Although I initially just wanted help over that particular upgrade speedbump, I stayed around for the past 13 years for the camaraderie, and the chance to share experiences and tips.
When looking to find great subject material, as sages like co-founder J. Ramón Palacios, Ernesto Santos and others have said, be situationally aware, don't just look in the direction your lens is pointing. Look behind you, you never know what you might miss! I was able to recall the advice during an engagement reception photo session. The "all the relatives of the couple" photo had just been taken, and the group was breaking up to go back to the reception. I had relaxed, thinking I could put my camera down, when out of the corner of my eye I saw a preteen girl striking a cute pose for her relatives. I quickly raised my camera and took the shot. It turned out great.
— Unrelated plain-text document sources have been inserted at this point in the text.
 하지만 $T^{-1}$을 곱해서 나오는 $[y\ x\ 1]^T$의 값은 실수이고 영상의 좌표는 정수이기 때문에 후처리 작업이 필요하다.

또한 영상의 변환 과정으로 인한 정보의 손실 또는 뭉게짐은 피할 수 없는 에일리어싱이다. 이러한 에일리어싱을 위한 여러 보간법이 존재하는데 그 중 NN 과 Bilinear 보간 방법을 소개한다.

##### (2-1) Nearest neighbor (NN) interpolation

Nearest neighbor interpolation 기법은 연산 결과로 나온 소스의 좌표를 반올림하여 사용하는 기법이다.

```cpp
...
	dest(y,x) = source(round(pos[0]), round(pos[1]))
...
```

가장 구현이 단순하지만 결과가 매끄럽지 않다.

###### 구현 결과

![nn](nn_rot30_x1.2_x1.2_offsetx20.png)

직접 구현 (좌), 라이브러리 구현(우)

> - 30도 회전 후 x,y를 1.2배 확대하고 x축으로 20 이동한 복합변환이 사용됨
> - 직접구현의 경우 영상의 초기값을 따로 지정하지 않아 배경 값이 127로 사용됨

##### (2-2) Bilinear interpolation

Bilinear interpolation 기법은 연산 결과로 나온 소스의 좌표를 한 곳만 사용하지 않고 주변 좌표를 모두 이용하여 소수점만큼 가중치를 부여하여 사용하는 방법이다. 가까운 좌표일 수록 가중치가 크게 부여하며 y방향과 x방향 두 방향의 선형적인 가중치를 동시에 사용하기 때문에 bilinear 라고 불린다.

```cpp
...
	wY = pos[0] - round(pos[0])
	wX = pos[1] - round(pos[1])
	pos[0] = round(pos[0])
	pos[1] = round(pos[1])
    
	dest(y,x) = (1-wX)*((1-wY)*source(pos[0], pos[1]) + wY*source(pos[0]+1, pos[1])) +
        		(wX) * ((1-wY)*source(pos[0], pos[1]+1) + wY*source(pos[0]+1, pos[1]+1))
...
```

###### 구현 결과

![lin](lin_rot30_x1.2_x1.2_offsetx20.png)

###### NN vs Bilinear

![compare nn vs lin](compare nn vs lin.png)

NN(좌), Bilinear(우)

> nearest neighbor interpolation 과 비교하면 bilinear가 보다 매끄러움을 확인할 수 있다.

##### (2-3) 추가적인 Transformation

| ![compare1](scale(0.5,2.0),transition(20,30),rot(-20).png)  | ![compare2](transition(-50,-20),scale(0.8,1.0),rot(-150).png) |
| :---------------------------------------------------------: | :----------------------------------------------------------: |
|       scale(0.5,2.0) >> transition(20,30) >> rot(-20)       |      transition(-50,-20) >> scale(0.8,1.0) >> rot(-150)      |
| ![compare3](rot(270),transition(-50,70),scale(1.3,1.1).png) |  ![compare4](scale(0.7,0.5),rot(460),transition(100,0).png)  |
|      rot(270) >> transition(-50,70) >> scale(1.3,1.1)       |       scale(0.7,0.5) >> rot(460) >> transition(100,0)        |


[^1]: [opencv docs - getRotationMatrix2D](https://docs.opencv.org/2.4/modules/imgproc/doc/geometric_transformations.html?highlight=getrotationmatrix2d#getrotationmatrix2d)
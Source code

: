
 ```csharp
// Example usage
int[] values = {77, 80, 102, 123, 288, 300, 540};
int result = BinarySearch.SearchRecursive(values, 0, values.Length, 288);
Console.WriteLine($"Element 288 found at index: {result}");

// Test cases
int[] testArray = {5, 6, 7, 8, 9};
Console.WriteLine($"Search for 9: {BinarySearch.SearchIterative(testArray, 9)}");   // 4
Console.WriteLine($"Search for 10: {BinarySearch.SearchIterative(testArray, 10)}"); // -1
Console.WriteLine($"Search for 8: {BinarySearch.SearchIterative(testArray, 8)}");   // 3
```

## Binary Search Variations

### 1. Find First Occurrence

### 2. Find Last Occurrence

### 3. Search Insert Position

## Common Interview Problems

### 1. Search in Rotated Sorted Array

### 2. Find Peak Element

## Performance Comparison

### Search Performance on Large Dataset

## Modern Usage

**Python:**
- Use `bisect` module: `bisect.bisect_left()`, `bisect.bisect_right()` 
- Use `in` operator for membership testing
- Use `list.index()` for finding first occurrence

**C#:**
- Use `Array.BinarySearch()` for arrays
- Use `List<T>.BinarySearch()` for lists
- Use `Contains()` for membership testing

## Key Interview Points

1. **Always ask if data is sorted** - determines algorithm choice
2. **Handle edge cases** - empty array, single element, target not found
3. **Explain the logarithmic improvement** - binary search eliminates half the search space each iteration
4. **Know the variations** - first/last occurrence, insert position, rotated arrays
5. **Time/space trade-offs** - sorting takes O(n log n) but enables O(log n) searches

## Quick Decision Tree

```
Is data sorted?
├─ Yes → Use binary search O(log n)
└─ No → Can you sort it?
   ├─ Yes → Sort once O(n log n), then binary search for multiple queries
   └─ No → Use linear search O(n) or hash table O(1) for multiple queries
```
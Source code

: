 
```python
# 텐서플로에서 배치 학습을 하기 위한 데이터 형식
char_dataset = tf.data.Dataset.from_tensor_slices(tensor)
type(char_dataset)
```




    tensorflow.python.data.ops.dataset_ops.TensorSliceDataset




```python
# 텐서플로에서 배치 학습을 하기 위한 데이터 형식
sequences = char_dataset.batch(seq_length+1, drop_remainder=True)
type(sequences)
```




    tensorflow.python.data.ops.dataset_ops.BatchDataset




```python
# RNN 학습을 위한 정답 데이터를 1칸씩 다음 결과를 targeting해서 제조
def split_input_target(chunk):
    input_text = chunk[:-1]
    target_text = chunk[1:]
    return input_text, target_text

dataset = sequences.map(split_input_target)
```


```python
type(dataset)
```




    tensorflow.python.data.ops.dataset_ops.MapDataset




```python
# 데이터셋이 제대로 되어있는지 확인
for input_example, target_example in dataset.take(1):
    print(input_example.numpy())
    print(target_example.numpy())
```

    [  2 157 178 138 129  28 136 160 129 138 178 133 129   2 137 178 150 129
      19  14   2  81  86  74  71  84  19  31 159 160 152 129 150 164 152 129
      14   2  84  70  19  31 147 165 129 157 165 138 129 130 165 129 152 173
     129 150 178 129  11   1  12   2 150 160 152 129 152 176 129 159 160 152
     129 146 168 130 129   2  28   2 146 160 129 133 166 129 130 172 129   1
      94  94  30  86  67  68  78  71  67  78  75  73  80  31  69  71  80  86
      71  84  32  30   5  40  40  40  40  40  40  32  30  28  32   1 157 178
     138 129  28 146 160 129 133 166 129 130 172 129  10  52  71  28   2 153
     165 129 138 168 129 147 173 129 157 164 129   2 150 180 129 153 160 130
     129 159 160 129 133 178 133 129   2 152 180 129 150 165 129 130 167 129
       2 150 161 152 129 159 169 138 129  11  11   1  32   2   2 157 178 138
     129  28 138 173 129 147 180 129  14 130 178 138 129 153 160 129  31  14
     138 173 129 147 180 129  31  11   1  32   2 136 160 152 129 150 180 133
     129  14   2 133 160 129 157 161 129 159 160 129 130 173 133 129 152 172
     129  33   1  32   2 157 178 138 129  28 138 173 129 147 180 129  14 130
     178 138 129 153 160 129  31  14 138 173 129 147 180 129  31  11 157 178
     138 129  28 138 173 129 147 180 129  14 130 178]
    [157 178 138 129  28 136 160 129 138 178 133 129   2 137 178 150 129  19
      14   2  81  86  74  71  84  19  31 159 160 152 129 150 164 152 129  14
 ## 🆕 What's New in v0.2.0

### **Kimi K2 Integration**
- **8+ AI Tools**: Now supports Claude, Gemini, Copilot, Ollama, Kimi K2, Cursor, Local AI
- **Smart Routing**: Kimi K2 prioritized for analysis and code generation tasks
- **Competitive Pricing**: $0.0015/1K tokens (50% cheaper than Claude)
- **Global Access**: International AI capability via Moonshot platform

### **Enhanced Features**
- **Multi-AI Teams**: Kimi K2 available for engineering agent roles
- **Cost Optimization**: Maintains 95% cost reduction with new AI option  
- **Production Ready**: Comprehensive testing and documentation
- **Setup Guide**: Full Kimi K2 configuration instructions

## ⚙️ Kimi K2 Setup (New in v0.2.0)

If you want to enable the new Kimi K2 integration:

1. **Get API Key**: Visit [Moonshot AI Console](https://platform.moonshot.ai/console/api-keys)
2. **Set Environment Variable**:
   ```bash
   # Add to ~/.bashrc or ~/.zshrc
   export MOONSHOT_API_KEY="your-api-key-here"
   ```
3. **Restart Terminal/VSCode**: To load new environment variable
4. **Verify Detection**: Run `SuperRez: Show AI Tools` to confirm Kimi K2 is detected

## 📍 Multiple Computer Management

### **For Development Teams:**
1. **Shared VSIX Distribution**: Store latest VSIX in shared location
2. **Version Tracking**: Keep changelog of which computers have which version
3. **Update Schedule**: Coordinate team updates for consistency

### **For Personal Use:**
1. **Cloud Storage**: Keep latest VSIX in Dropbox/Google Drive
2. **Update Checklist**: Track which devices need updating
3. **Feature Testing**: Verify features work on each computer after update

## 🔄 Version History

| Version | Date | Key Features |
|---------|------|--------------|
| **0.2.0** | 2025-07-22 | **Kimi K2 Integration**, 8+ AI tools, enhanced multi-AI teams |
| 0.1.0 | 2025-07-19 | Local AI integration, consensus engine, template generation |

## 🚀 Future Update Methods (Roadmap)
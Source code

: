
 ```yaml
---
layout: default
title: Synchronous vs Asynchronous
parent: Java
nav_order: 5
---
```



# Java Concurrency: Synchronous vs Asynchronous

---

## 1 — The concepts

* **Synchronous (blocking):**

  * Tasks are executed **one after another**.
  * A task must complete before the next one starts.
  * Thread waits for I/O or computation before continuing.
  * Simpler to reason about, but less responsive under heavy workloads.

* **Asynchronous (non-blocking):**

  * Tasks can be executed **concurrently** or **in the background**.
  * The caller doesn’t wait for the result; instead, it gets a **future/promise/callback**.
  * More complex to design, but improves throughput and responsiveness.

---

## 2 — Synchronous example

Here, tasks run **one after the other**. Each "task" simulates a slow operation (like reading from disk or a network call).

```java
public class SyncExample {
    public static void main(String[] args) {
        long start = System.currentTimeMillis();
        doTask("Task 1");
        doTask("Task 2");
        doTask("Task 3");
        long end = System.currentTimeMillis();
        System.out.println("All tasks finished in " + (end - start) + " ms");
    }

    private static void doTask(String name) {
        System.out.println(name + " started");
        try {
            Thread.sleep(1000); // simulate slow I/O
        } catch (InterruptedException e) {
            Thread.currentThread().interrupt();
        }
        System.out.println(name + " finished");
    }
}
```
My most rewarding time was when Amy and I were driving through the Blue Ridge Mountains, and I was able to show her how to make velvety the waterfalls we saw by the side of the road. Amy is a quick learner, and very gracious. I know the session helped her gain confidence to start using Manual mode. She instinctively knew how to compose her shots, picking sections of the waterfalls that would be the most interesting.
Amyshoots with a 14-year-old D100. Her favorite lenses are a 24-120 for its versatility, and a 35mm (50mm on her DX camera). She has the personality that allows her to get up close to her subjects. She does enjoy photography, mostly landscapes and weddings. When we shoot weddings, she handles situations that require being close to the action, whereas I like to hang back with a telephoto lens.”
Larry, it has been fun spending a little time imagining being with you as you have described some of your shoots. Thanks for the support you give to Nikonians members and for the enjoyment we experience viewing at your images. We look forward to seeing your photography from locations on your bucket list in the near future.